EXERCISE INSTRUCTIONS: The answer must be every line of the data that holds the word "enumerate".

RECORDS TO USE Start Marker

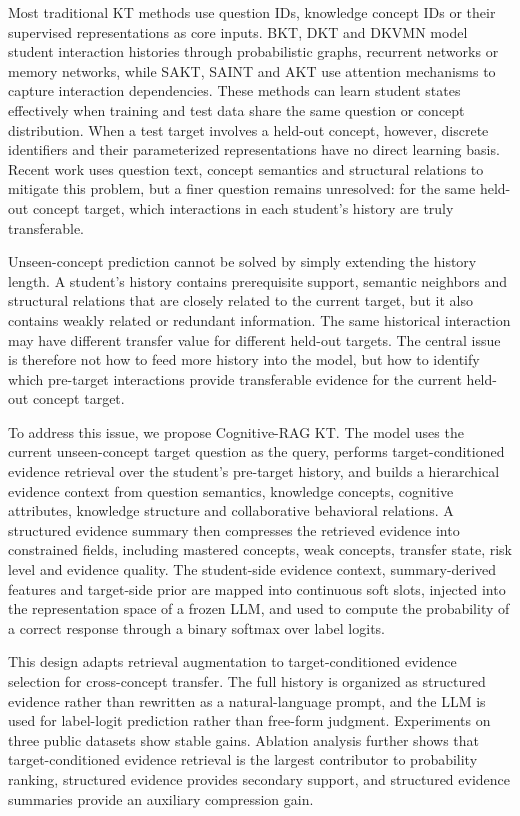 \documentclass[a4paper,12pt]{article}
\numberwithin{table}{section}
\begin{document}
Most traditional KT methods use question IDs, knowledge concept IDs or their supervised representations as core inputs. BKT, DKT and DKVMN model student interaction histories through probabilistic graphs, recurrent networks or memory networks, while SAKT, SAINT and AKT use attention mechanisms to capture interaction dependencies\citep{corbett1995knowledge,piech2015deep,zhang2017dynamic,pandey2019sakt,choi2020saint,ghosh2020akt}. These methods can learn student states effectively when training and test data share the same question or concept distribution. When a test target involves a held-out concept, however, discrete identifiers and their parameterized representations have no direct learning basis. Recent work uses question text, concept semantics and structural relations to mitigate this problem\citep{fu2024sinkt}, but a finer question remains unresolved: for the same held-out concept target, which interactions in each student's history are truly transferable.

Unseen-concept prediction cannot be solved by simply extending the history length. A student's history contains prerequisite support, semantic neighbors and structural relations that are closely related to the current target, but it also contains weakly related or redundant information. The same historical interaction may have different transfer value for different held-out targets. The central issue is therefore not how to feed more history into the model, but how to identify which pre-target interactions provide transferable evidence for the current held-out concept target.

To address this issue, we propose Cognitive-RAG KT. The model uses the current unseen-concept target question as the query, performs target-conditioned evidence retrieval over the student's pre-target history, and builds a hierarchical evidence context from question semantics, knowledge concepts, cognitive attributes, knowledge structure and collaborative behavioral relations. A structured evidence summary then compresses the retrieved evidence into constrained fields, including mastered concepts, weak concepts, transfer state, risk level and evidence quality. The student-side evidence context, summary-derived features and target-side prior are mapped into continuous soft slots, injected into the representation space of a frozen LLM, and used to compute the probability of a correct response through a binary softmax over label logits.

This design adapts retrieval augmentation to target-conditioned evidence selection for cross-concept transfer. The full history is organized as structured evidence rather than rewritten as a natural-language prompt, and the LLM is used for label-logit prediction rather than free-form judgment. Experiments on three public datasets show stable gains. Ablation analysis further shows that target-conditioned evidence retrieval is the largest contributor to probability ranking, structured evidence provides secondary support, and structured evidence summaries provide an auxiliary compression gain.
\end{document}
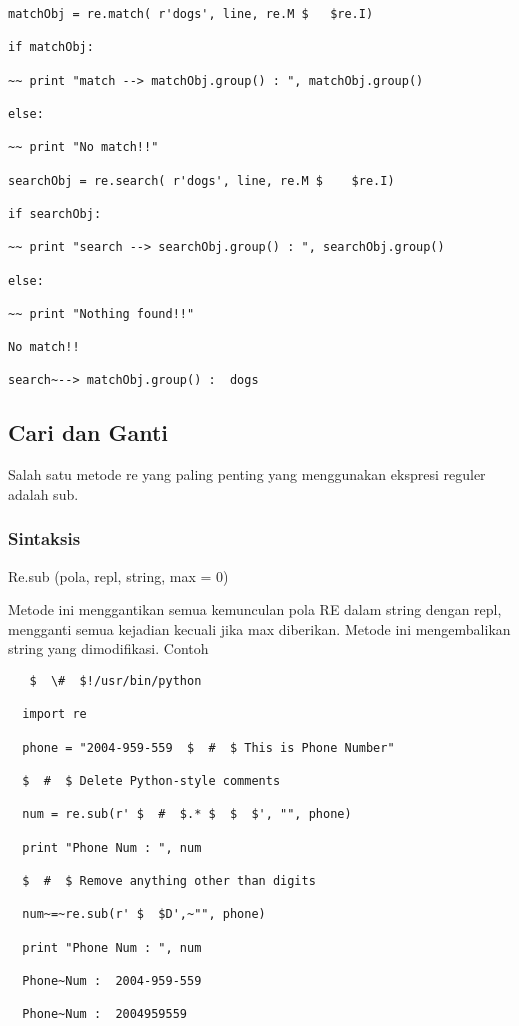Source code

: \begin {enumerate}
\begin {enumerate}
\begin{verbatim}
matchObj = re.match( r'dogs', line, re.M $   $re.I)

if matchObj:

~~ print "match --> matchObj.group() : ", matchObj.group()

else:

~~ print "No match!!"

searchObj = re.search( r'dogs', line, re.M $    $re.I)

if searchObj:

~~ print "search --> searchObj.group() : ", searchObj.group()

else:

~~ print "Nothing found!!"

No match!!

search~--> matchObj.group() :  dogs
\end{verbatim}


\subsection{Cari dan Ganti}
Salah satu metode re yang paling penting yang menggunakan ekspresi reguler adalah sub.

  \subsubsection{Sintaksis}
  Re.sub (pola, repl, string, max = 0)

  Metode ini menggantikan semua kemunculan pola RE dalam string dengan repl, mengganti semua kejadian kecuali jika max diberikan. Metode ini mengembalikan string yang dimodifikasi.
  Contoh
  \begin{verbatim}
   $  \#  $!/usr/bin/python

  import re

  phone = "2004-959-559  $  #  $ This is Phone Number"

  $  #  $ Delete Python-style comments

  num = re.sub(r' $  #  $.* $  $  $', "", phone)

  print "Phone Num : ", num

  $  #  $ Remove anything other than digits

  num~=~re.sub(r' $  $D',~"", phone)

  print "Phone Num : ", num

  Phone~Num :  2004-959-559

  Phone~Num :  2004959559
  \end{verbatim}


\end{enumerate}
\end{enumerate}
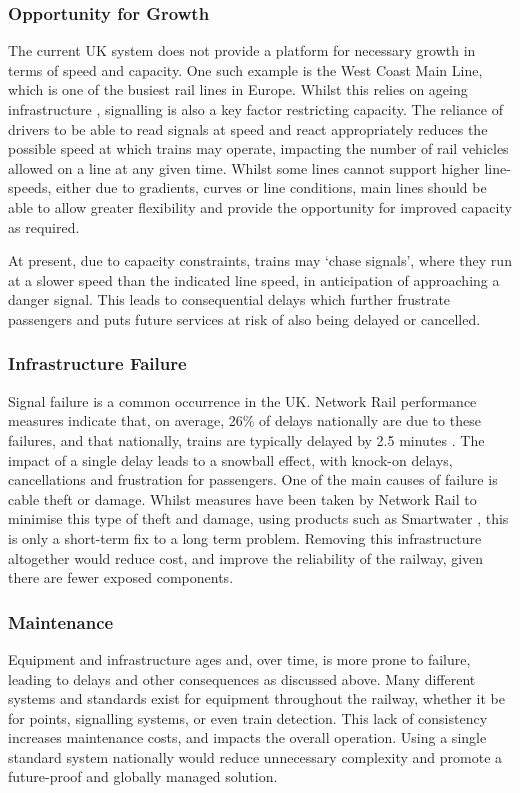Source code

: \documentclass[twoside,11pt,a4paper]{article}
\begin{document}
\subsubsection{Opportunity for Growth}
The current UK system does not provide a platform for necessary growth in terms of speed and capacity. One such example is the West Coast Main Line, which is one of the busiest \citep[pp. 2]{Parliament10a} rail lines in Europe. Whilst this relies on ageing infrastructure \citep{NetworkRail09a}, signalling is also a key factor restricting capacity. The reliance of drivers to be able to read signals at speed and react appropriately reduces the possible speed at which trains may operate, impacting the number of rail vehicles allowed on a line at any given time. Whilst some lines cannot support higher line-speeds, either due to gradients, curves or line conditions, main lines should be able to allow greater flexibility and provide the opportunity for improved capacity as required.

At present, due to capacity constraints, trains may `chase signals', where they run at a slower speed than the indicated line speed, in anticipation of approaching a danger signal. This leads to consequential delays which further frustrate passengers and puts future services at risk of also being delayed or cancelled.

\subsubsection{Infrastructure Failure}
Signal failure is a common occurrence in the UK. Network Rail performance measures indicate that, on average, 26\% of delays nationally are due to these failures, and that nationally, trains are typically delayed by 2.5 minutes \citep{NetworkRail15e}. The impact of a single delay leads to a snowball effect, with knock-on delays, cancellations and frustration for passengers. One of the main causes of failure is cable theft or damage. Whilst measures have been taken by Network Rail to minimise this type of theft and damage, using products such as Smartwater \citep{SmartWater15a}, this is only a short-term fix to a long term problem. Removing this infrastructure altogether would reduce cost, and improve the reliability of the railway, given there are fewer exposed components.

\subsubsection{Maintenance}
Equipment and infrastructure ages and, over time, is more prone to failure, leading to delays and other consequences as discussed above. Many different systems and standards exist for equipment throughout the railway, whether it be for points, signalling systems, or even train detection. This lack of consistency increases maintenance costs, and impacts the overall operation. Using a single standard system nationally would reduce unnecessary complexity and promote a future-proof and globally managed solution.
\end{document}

RECORDS TO USE End Marker
RECORDS TO USE Start Marker

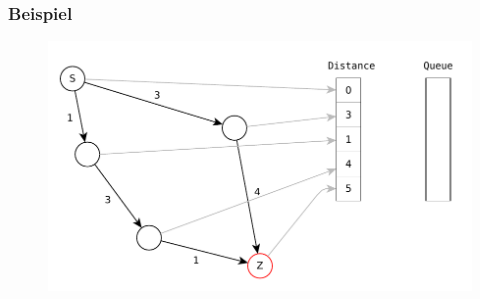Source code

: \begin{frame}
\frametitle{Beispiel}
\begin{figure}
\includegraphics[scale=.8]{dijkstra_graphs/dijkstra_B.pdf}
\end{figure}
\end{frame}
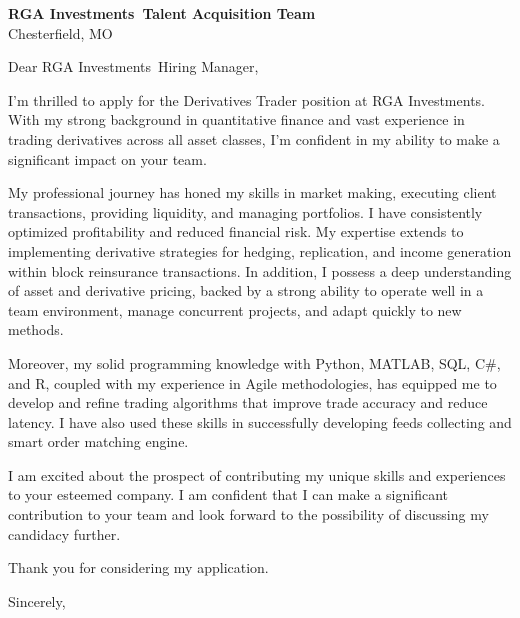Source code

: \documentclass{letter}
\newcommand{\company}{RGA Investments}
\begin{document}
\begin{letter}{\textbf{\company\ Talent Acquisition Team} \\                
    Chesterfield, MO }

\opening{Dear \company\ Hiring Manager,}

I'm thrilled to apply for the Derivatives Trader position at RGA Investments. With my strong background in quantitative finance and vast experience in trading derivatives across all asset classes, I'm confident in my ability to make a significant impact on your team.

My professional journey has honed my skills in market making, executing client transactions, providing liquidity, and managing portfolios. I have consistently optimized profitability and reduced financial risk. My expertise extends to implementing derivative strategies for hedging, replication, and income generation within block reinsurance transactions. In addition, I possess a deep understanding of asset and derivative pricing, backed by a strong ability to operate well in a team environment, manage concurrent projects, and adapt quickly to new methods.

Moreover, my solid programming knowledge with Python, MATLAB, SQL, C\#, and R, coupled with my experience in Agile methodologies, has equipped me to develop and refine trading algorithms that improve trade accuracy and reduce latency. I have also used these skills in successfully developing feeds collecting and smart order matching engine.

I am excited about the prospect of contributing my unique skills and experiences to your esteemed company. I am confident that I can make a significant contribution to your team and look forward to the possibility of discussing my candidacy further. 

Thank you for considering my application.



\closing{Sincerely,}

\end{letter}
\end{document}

RECORDS TO USE End Marker
RECORDS TO USE Start Marker

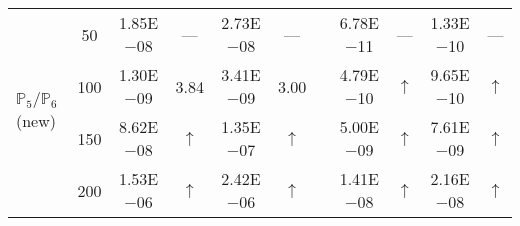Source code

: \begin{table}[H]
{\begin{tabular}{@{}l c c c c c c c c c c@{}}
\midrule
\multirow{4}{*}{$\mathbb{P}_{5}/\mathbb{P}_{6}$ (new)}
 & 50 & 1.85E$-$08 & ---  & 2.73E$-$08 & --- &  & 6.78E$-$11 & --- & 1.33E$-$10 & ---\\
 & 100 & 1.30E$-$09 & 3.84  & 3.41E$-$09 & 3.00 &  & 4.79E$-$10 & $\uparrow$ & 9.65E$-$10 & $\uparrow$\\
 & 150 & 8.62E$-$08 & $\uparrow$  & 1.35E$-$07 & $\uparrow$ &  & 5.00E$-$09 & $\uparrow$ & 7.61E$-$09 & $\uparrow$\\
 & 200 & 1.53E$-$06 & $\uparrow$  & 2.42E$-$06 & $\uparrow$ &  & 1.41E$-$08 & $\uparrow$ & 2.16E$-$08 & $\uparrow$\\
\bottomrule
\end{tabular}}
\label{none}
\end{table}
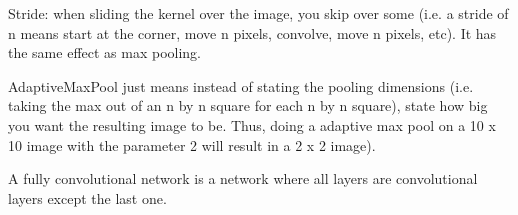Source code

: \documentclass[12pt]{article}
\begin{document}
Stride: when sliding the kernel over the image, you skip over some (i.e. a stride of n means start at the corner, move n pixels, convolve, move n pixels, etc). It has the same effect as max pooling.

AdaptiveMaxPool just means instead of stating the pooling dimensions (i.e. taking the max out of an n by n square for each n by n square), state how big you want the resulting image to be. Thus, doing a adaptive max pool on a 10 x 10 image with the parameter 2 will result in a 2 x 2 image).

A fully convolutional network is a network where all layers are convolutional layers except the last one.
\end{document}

RECORDS TO USE End Marker

OUTPUT:
: \begin {enumerate}
\begin {enumerate}
\end{enumerate}
\end{enumerate}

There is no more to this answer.